Return, exactly and in full, the lines of the records below starting at the one with "pertence à MST." and ending at the one with "e contando, separadamente, o", and no other lines.
--------------------------------------------------
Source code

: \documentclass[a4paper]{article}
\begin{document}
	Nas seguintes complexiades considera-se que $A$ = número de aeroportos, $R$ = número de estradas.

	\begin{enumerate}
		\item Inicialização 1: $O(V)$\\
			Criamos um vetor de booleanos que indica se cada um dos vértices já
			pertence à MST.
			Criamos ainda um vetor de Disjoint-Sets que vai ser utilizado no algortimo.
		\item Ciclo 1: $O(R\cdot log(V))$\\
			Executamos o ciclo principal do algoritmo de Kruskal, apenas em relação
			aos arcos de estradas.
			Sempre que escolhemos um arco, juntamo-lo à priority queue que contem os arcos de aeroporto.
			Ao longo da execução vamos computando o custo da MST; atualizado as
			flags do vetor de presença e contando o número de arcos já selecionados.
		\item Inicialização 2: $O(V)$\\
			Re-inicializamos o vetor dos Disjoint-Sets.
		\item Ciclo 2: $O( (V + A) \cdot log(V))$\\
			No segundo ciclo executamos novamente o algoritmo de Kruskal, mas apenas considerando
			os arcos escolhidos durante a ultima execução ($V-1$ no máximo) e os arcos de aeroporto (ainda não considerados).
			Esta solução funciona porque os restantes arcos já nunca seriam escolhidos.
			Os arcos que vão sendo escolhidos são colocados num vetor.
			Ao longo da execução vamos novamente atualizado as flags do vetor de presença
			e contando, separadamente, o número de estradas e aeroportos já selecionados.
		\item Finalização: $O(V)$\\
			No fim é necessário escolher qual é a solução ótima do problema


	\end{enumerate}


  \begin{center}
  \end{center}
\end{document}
--------------------------------------------------
▸ **Solution**:
			pertence à MST.
			Criamos ainda um vetor de Disjoint-Sets que vai ser utilizado no algortimo.
		\item Ciclo 1: $O(R\cdot log(V))$\\
			Executamos o ciclo principal do algoritmo de Kruskal, apenas em relação
			aos arcos de estradas.
			Sempre que escolhemos um arco, juntamo-lo à priority queue que contem os arcos de aeroporto.
			Ao longo da execução vamos computando o custo da MST; atualizado as
			flags do vetor de presença e contando o número de arcos já selecionados.
		\item Inicialização 2: $O(V)$\\
			Re-inicializamos o vetor dos Disjoint-Sets.
		\item Ciclo 2: $O( (V + A) \cdot log(V))$\\
			No segundo ciclo executamos novamente o algoritmo de Kruskal, mas apenas considerando
			os arcos escolhidos durante a ultima execução ($V-1$ no máximo) e os arcos de aeroporto (ainda não considerados).
			Esta solução funciona porque os restantes arcos já nunca seriam escolhidos.
			Os arcos que vão sendo escolhidos são colocados num vetor.
			Ao longo da execução vamos novamente atualizado as flags do vetor de presença
			e contando, separadamente, o número de estradas e aeroportos já selecionados.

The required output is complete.